Here, the parameters arraySize1 and arraySize2 indicate the size of the arrays representing the vectors, while n and m represent the actual sizes of the vectors. The condition arraySize1 >= n > 0 ensures that the array size is greater than or equal to the size of vector v1, and similarly, arraySize2 >= m > 0 ensures the array size is greater than or equal to the size of vector v2.

Implementation of conv function in C++

Here is a possible implementation of the conv function in C++:

template<typename T>

std::vector<T> conv(const std::vector<T> &v1, const std::vector<T> &v2) {

    const int n = int(v1.size());

    const int m = int(v2.size());

    const int k = n + m - 1;

    std::vector<T> w(k, T());

    for (auto i=0; i < k; ++i) {

        const int jmn = (i >= m - 1) ? i - (m - 1) : 0;

        const int jmx = (i < n - 1) ? i : n - 1;

        for (auto j=jmn; j <= jmx; ++j) {

            w[i] += (v1[j] * v2[i - j]);

        }

    }

    return w;

}

This implementation takes two vectors, v1 and v2, as input and returns the convolution result as a new vector. It first determines the sizes of the input vectors, n and m, and calculates the size of the resulting vector as k = n + m - 1. Then, it creates a new vector w with the appropriate size, initialized with zeros.

Next, the function performs the convolution operation using nested loops. It multiplies the corresponding elements of v1 and v2 and accumulates the results at the appropriate index in the w vector.

Finally, the resulting vector w is returned.

Extending the global function set

To add a new function to the existing built-in API set, you would need to make modifications to the lib/nu_global_function_tbl.cc file, specifically within the global_function_tbl_t class and its static function get_instance().
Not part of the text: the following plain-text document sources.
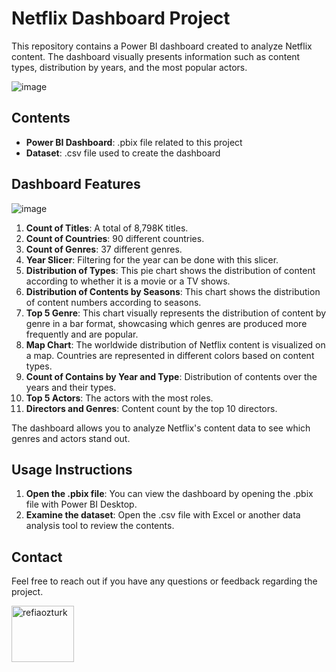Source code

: # Netflix Dashboard Project

This repository contains a Power BI dashboard created to analyze Netflix content. The dashboard visually presents information such as content types, distribution by years, and the most popular actors.

![image](https://github.com/user-attachments/assets/b3b99eb4-f7bb-416e-bd5d-ccda4c2794ce)

## Contents

- **Power BI Dashboard**: .pbix file related to this project
- **Dataset**: .csv file used to create the dashboard

## Dashboard Features

![image](https://github.com/user-attachments/assets/abda7fdb-1a3d-496d-b6cc-750c5653aa36)

1. **Count of Titles**: A total of 8,798K titles.
2. **Count of Countries**: 90 different countries.
3. **Count of Genres**: 37 different genres.
4. **Year Slicer**: Filtering for the year can be done with this slicer.
5. **Distribution of Types**: This pie chart shows the distribution of content according to whether it is a movie or a TV shows.
6. **Distribution of Contents by Seasons**: This chart shows the distribution of content numbers according to seasons.
7. **Top 5 Genre**: This chart visually represents the distribution of content by genre in a bar format, showcasing which genres are produced more frequently and are popular.
8. **Map Chart**: The worldwide distribution of Netflix content is visualized on a map. Countries are represented in different colors based on content types.
9. **Count of Contains by Year and Type**: Distribution of contents over the years and their types.
10. **Top 5 Actors**: The actors with the most roles.
11. **Directors and Genres**: Content count by the top 10 directors.

The dashboard allows you to analyze Netflix's content data to see which genres and actors stand out.

## Usage Instructions

1. **Open the .pbix file**: You can view the dashboard by opening the .pbix file with Power BI Desktop.
2. **Examine the dataset**: Open the .csv file with Excel or another data analysis tool to review the contents.

## Contact

Feel free to reach out if you have any questions or feedback regarding the project.
<p align="left">
<a href="https://linkedin.com/in/refiaozturk" target="blank"><img align="center" src="https://upload.wikimedia.org/wikipedia/commons/a/aa/LinkedIn_2021.svg" alt="refiaozturk" height="90" width="100" /></a>
</p>
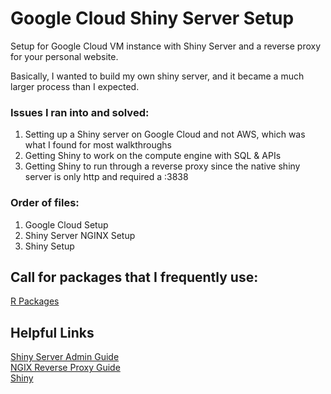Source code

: # Google Cloud Shiny Server Setup
Setup for Google Cloud VM instance with Shiny Server and a reverse proxy for your personal website.

Basically, I wanted to build my own shiny server, and it became a much larger process than I expected.

### Issues I ran into and solved:
1. Setting up a Shiny server on Google Cloud and not AWS, which was what I found for most walkthroughs
2. Getting Shiny to work on the compute engine with SQL & APIs
3. Getting Shiny to run through a reverse proxy since the native shiny server is only http and required a :3838

### Order of files:
1. Google Cloud Setup
2. Shiny Server NGINX Setup
3. Shiny Setup

## Call for packages that I frequently use: </br>
<a href= https://github.com/willcrouch/RPackageList>R Packages</a>

## Helpful Links
<a href=https://docs.rstudio.com/shiny-server/1.4.4/index.pdf>Shiny Server Admin Guide</a> </br>
<a href=https://docs.nginx.com/nginx/admin-guide/web-server/reverse-proxy/>NGIX Reverse Proxy Guide </a></br>
<a href=https://shiny.rstudio.com/>Shiny</a>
The get_instance() function is responsible for populating a global map that associates each nuBASIC function name with a C++ functor (callback function). The prototype of the functor is as follows:

variant_t functor_name( rt_prog_ctx_t& ctx, const std::string& name, const nu::func_args_t& args );

The functor takes three parameters:

• ctx: A runtime context defined in include/nu_rt_prog_ctx.h.

• name: The function name (note that multiple names can be mapped to the same functor).

• args: A vector of arguments, where each argument is a nuBASIC expression.

To implement the functor, you would typically follow these steps:

1. Determine the number of input arguments (args size) and validate it.

2. Convert and validate each input argument into its equivalent C++ object representation.

3. Call the C++ function that performs the actual computation or task (which can also be implemented inline).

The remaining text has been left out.